Kisah dua sejoli yang bersemangat dan berjuang ini akan membuktikan bahwa usia tidak pernah menjadi penghalang dalam mengejar kebahagiaan."
Karya ini diterbitkan atas izin NovelToon Angie de Suaza, isi konten hanyalah pandangan pribadi pembuatnya, tidak mewakili NovelToon sendiri
Episode 11
Marisolio dan Sarah menatap pintu kantor yang baru saja ditutup Axel dengan mulut menganga.
Siapa wanita asing yang digandeng oleh bos besar itu tanpa sedikit pun menoleh ke arah mereka? Seolah mereka tak ada di sana. Marisolio, tentu saja, langsung ingin tahu gosip lengkapnya.
Ia tak akan pernah melupakan pandangan Axel kepada wanita murung itu—perpaduan antara keterkejutan, kebahagiaan, dan kebingungan. Tak ada yang menyangka bahwa di balik pintu itu, Axel mencium Angélica dengan gairah yang begitu menggebu.
Axel menciumnya seolah hidupnya bergantung pada itu. Angélica, terbawa suasana, bertanya-tanya apa yang terjadi dengan pria ini yang tiba-tiba kehilangan kendali.
Baru dua hari lalu pria itu sendiri meminta agar mereka melupakan kejadian di kantor, namun kini dia bertindak seolah tak bisa menahan rasa tertarik yang menyatukan mereka.
Angélica tahu bahwa ia akan menyeberangi batas itu lagi—dan kali ini bukan untuk menghindari membayar gaun. Dia tahu ini berisiko. Namun pengalaman sebelumnya dengan Axel meninggalkan bekas yang dalam.
Namun ia tidak ingin Axel berpikir bahwa dia datang hanya untuk mencari keintiman. Dia berusaha memperjelas niatnya.
—“Tunggu, Tuan Darko. Apa yang sedang Anda lakukan?”—tanyanya, masih mencoba menjaga kewarasannya.—“Saya ke sini hanya untuk menanyakan uang pesangon saya. Bukan untuk mengulangi kejadian dua hari lalu. Jangan salah paham.”
Axel memandangnya, mencoba menangkap sinyal dari wajahnya. Ia sadar, memang benar Angélica telah dipecat oleh Bu Ramona. Tapi dia tak ingin membuang kesempatan ini. Ia kembali mendekat dan mencium Angélica, yang akhirnya menyerah dan membalasnya.
—“Percayalah, aku sungguh ingin kamu kembali bekerja di perusahaan ini. Pemecatanmu tidak adil. Aku sudah minta agar kamu direkrut kembali,” bisiknya sambil terus mencium pipi dan keningnya.
—“Kalau itu maksudnya, aku bersedia kembali. Tapi kenapa kau menciumku, padahal sebelumnya bilang tidak akan terjadi lagi?”—Angélica bertanya dengan nada bingung.
—“Aku tahu, aku memang pernah bilang begitu. Tapi... aku rindu kamu. Sangat.” Suaranya pelan, hampir seperti bisikan.

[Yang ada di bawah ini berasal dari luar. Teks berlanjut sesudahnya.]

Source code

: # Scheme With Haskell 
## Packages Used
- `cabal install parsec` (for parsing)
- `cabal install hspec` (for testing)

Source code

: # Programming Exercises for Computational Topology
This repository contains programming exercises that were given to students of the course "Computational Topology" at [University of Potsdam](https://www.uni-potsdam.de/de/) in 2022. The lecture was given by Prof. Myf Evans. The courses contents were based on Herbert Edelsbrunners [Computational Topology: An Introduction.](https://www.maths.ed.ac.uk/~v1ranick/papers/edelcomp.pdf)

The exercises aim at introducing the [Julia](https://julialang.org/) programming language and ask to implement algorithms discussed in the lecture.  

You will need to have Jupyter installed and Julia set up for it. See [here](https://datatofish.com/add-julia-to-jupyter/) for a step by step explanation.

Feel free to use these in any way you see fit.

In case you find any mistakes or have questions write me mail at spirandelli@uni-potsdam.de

—“Kalau hanya kali ini saja... mungkin bisa kupikirkan,” jawab Angélica, akhirnya tersenyum. Ia pun menanggalkan seragamnya perlahan, melipatnya dengan rapi, lalu duduk di kursi, hanya dengan pakaian dalam seadanya.

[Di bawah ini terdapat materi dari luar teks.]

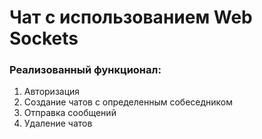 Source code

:# Чат с использованием Web Sockets

### Реализованный функционал:
1. Авторизация
2. Создание чатов с определенным собеседником
3. Отправка сообщений
4. Удаление чатов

Axel pun segera mengikuti langkahnya. Keintiman pun terjadi di antara mereka, kali ini bukan karena terpaksa, bukan karena trik, tapi karena keinginan yang sama-sama tak tertahan.
Mereka membiarkan diri mereka larut dalam hasrat yang meledak-ledak, tanpa banyak kata. Seolah waktu berhenti di ruangan itu. Mereka saling memberi dan menerima tanpa penjelasan panjang.
Setelah semuanya selesai, Axel memeluk Angélica erat. Napas mereka masih belum beraturan, tubuh mereka masih bersandar satu sama lain dalam keheningan yang damai.
Kemudian, tanpa berkata apa pun, Axel menggandeng tangannya ke kamar mandi pribadinya.
—“Ayo mandi bersamaku,” ucapnya sambil tersenyum, melihat keraguan di wajah Angélica.
Mereka masuk ke dalam kamar mandi dan membersihkan diri. Namun suasana hangat dan kedekatan di antara mereka tidak bisa dipadamkan begitu saja. Dalam kebersamaan itu, kedekatan mereka kembali memuncak.
Axel, yang sejak awal ingin memperpanjang kebersamaan itu, kembali mendekatinya. Kali ini, Angélica tidak menolak.